Your goal: Looking through the entries, count each line where the string "document" occurs, and write only the total.

◆ ◆ ◆ ◆

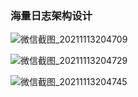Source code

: ### 海量日志架构设计



![微信截图_20211113204709](E:\document\image\微信截图_20211113204709.png)

![微信截图_20211113204729](E:\document\image\微信截图_20211113204729.png)

![微信截图_20211113204745](E:\document\image\微信截图_20211113204745.png)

◆ ◆ ◆ ◆

Written solution: 3